• ACTIVITY
No line before the one containing "Cette première version" should appear; that line and all lines after it, through the end of the data, are to be set down exactly.

• TASK MATERIAL
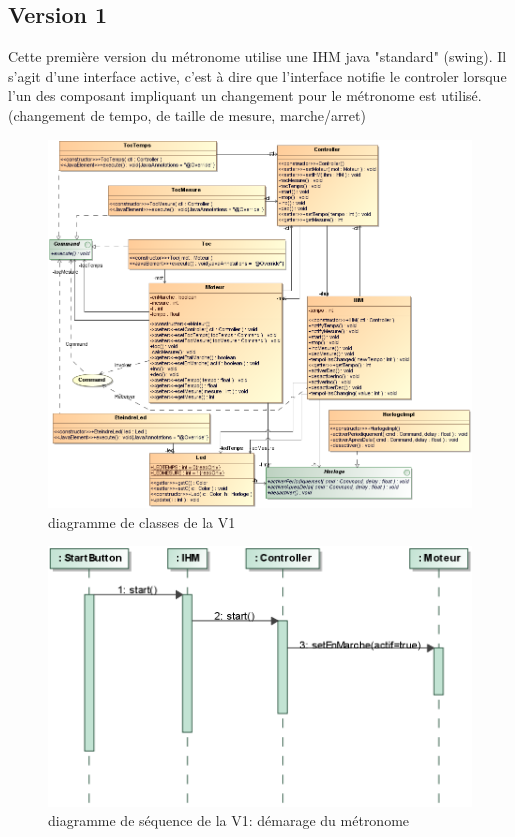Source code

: \documentclass{article}
\begin{document}
\subsection{Version 1}
Cette première version du métronome utilise une IHM java "standard" (swing). Il s'agit d'une interface active, c'est à dire que l'interface notifie le controler lorsque l'un des composant impliquant un changement pour le métronome est utilisé. (changement de tempo, de taille de mesure, marche/arret)
\begin{figure}[h]
   \caption{diagramme de classes de la V1}
   \includegraphics{class_diagram_v1}
\end{figure}
\begin{figure}[h]
   \caption{diagramme de séquence de la V1: démarage du métronome}
   \includegraphics{seq_diagram_v1}
\end{figure}
\end{document}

• OUTPUT OF THE EXERCISE
Cette première version du métronome utilise une IHM java "standard" (swing). Il s'agit d'une interface active, c'est à dire que l'interface notifie le controler lorsque l'un des composant impliquant un changement pour le métronome est utilisé. (changement de tempo, de taille de mesure, marche/arret)
\begin{figure}[h]
   \caption{diagramme de classes de la V1}
   \includegraphics{class_diagram_v1}
\end{figure}
\begin{figure}[h]
   \caption{diagramme de séquence de la V1: démarage du métronome}
   \includegraphics{seq_diagram_v1}
\end{figure}
\end{document}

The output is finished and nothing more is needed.